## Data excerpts
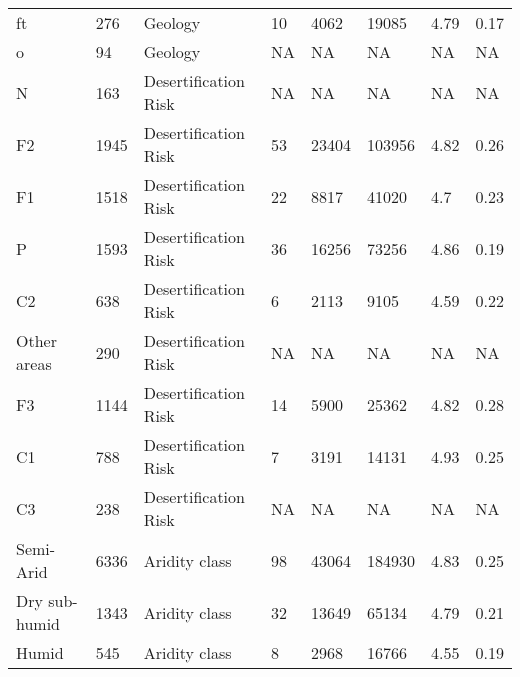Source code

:\begin{sidewaystable*}
\begin{tabular*}{\textwidth}{@{\extracolsep{\fill}}llllllll@{\extracolsep{\fill}}}
ft                                              & 276  & Geology              & 10      & 4062           & 19085         & 4.79          & 0.17        \\
o                                               & 94   & Geology              & NA      & NA             & NA            & NA            & NA          \\
N                                               & 163  & Desertification Risk & NA      & NA             & NA            & NA            & NA          \\
F2                                              & 1945 & Desertification Risk & 53      & 23404          & 103956        & 4.82          & 0.26        \\
F1                                              & 1518 & Desertification Risk & 22      & 8817           & 41020         & 4.7           & 0.23        \\
P                                               & 1593 & Desertification Risk & 36      & 16256          & 73256         & 4.86          & 0.19        \\
C2                                              & 638  & Desertification Risk & 6       & 2113           & 9105          & 4.59          & 0.22        \\
Other areas                                     & 290  & Desertification Risk & NA      & NA             & NA            & NA            & NA          \\
F3                                              & 1144 & Desertification Risk & 14      & 5900           & 25362         & 4.82          & 0.28        \\
C1                                              & 788  & Desertification Risk & 7       & 3191           & 14131         & 4.93          & 0.25        \\
C3                                              & 238  & Desertification Risk & NA      & NA             & NA            & NA            & NA          \\
Semi-Arid                                       & 6336 & Aridity class        & 98      & 43064          & 184930        & 4.83          & 0.25        \\
Dry sub-humid                                   & 1343 & Aridity class        & 32      & 13649          & 65134         & 4.79          & 0.21        \\
Humid                                           & 545  & Aridity class        & 8       & 2968           & 16766         & 4.55          & 0.19       
\end{tabular*}
\end{sidewaystable*}


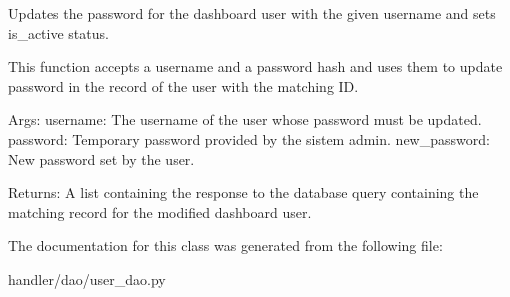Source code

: \begin{DoxyVerb}Updates the password for the dashboard user with the given username and sets is_active status.

This function accepts a username and a password hash and uses them 
to update password in the record of the user with the matching ID.

Args:
    username: The username of the user whose password must be updated.
    password: Temporary password provided by the sistem admin.
    new_password: New password set by the user.

Returns:
    A list containing the response to the database query
    containing the matching record for the modified dashboard user.
\end{DoxyVerb}
 

The documentation for this class was generated from the following file\+:\begin{DoxyCompactItemize}
\item 
handler/dao/user\+\_\+dao.\+py\end{DoxyCompactItemize}
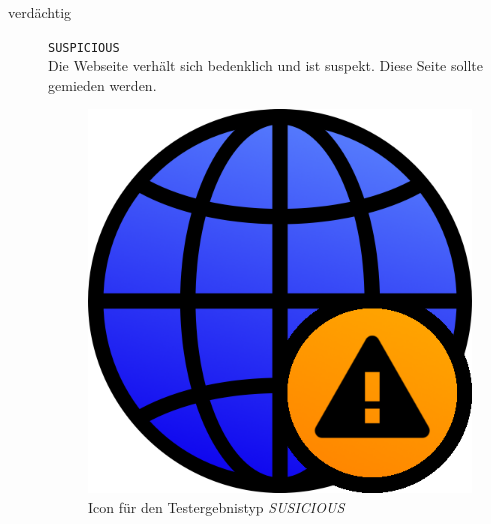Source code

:\begin{description}
	\item[verdächtig] \hfill \texttt{SUSPICIOUS} \\
	Die Webseite verhält sich bedenklich und ist suspekt.
	Diese Seite sollte gemieden werden.
    \begin{figure}[H]
    	\centering
    	\includegraphics[scale=0.2]{images/webifier-suspicious}
    	\caption{Icon für den Testergebnistyp \textit{SUSICIOUS}}
    \end{figure}


\end{description}
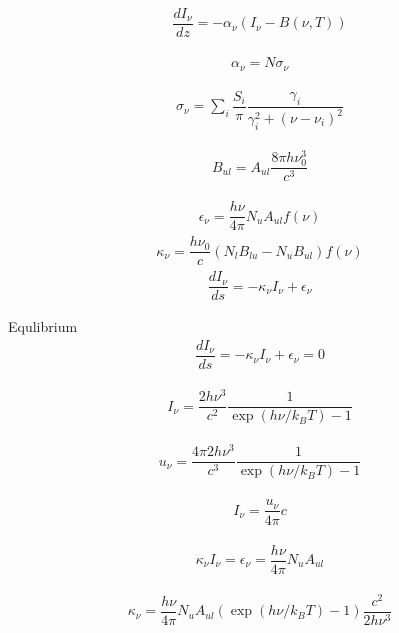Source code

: \begin{align}
	\dfrac{d I_{\nu}}{dz} = -\alpha_{\nu}	 (I_{\nu} - B(\nu, T))
\end{align}

\begin{align}
	\alpha_{\nu} = N \sigma_{\nu}
\end{align}

\begin{align}
	\sigma_{\nu} = \sum_i \dfrac{S_i}{\pi} \dfrac{\gamma_i}{\gamma_i^2 + (\nu - \nu_i)^2}
\end{align}


\begin{align}
	B_{ul} = A_{ul} \dfrac{8 \pi h \nu_0^3}{c^3	}
\end{align}

\begin{align}
	\epsilon_{\nu} = \dfrac{h \nu}{4 \pi} N_u A_{ul} f(\nu)
\end{align}
\begin{align}
	\kappa_{\nu} = \dfrac{h \nu_0}{c} (N_l B_{lu} - N_u B_{ul}) f(\nu)
\end{align}
\begin{align}
	\dfrac{d I_{\nu}}{ds} = - \kappa_{\nu} I_{\nu} + \epsilon_{\nu}
\end{align}

Equlibrium
\begin{align}
	\dfrac{d I_{\nu}}{ds} = - \kappa_{\nu} I_{\nu} + \epsilon_{\nu} = 0
\end{align}

\begin{align}
	I_{\nu} = \dfrac{2 h \nu^3}{c^2}  \dfrac{1}{\exp(h \nu /  k_B T) - 1}
\end{align}

\begin{align}
	u_{\nu} = \dfrac{4 \pi 2 h \nu^3}{c^3}  \dfrac{1}{\exp(h \nu /  k_B T) - 1}
\end{align}

\begin{align}
	I_{\nu} = \dfrac{u_{\nu}}{4 \pi} c
\end{align}

\begin{align}
	\kappa_{\nu} I_{\nu} = \epsilon_{\nu} = \dfrac{h \nu}{4 \pi} N_u A_{ul}
\end{align}

\begin{align}
	\kappa_{\nu} = \dfrac{h \nu}{4 \pi} N_u A_{ul} (\exp(h \nu /  k_B T) - 1) \dfrac{c^2}{2 h \nu^3}
\end{align}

## TASK STATEMENT
Output every line of the records exactly, excluding all pictures.

## COMPLETED EXERCISE
Source code

:\begin{sidewaystable*}
\begin{tabular*}{\textwidth}{@{\extracolsep{\fill}}llllllll@{\extracolsep{\fill}}}
ft                                              & 276  & Geology              & 10      & 4062           & 19085         & 4.79          & 0.17        \\
o                                               & 94   & Geology              & NA      & NA             & NA            & NA            & NA          \\
N                                               & 163  & Desertification Risk & NA      & NA             & NA            & NA            & NA          \\
F2                                              & 1945 & Desertification Risk & 53      & 23404          & 103956        & 4.82          & 0.26        \\
F1                                              & 1518 & Desertification Risk & 22      & 8817           & 41020         & 4.7           & 0.23        \\
P                                               & 1593 & Desertification Risk & 36      & 16256          & 73256         & 4.86          & 0.19        \\
C2                                              & 638  & Desertification Risk & 6       & 2113           & 9105          & 4.59          & 0.22        \\
Other areas                                     & 290  & Desertification Risk & NA      & NA             & NA            & NA            & NA          \\
F3                                              & 1144 & Desertification Risk & 14      & 5900           & 25362         & 4.82          & 0.28        \\
C1                                              & 788  & Desertification Risk & 7       & 3191           & 14131         & 4.93          & 0.25        \\
C3                                              & 238  & Desertification Risk & NA      & NA             & NA            & NA            & NA          \\
Semi-Arid                                       & 6336 & Aridity class        & 98      & 43064          & 184930        & 4.83          & 0.25        \\
Dry sub-humid                                   & 1343 & Aridity class        & 32      & 13649          & 65134         & 4.79          & 0.21        \\
Humid                                           & 545  & Aridity class        & 8       & 2968           & 16766         & 4.55          & 0.19       
\end{tabular*}
\end{sidewaystable*}


Source code

: \begin{DoxyVerb}Updates the password for the dashboard user with the given username and sets is_active status.

This function accepts a username and a password hash and uses them 
to update password in the record of the user with the matching ID.

Args:
    username: The username of the user whose password must be updated.
    password: Temporary password provided by the sistem admin.
    new_password: New password set by the user.

Returns:
    A list containing the response to the database query
    containing the matching record for the modified dashboard user.
\end{DoxyVerb}
 

The documentation for this class was generated from the following file\+:\begin{DoxyCompactItemize}
\item 
handler/dao/user\+\_\+dao.\+py\end{DoxyCompactItemize}
Source code

:\begin{description}
	\item[verdächtig] \hfill \texttt{SUSPICIOUS} \\
	Die Webseite verhält sich bedenklich und ist suspekt.
	Diese Seite sollte gemieden werden.
    \begin{figure}[H]
    	\centering
    	\includegraphics[scale=0.2]{images/webifier-suspicious}
    	\caption{Icon für den Testergebnistyp \textit{SUSICIOUS}}
    \end{figure}


\end{description}
Source code

: \begin{align}
	\dfrac{d I_{\nu}}{dz} = -\alpha_{\nu}	 (I_{\nu} - B(\nu, T))
\end{align}

\begin{align}
	\alpha_{\nu} = N \sigma_{\nu}
\end{align}

\begin{align}
	\sigma_{\nu} = \sum_i \dfrac{S_i}{\pi} \dfrac{\gamma_i}{\gamma_i^2 + (\nu - \nu_i)^2}
\end{align}


\begin{align}
	B_{ul} = A_{ul} \dfrac{8 \pi h \nu_0^3}{c^3	}
\end{align}

\begin{align}
	\epsilon_{\nu} = \dfrac{h \nu}{4 \pi} N_u A_{ul} f(\nu)
\end{align}
\begin{align}
	\kappa_{\nu} = \dfrac{h \nu_0}{c} (N_l B_{lu} - N_u B_{ul}) f(\nu)
\end{align}
\begin{align}
	\dfrac{d I_{\nu}}{ds} = - \kappa_{\nu} I_{\nu} + \epsilon_{\nu}
\end{align}

Equlibrium
\begin{align}
	\dfrac{d I_{\nu}}{ds} = - \kappa_{\nu} I_{\nu} + \epsilon_{\nu} = 0
\end{align}

\begin{align}
	I_{\nu} = \dfrac{2 h \nu^3}{c^2}  \dfrac{1}{\exp(h \nu /  k_B T) - 1}
\end{align}

\begin{align}
	u_{\nu} = \dfrac{4 \pi 2 h \nu^3}{c^3}  \dfrac{1}{\exp(h \nu /  k_B T) - 1}
\end{align}

\begin{align}
	I_{\nu} = \dfrac{u_{\nu}}{4 \pi} c
\end{align}

\begin{align}
	\kappa_{\nu} I_{\nu} = \epsilon_{\nu} = \dfrac{h \nu}{4 \pi} N_u A_{ul}
\end{align}

\begin{align}
	\kappa_{\nu} = \dfrac{h \nu}{4 \pi} N_u A_{ul} (\exp(h \nu /  k_B T) - 1) \dfrac{c^2}{2 h \nu^3}
\end{align}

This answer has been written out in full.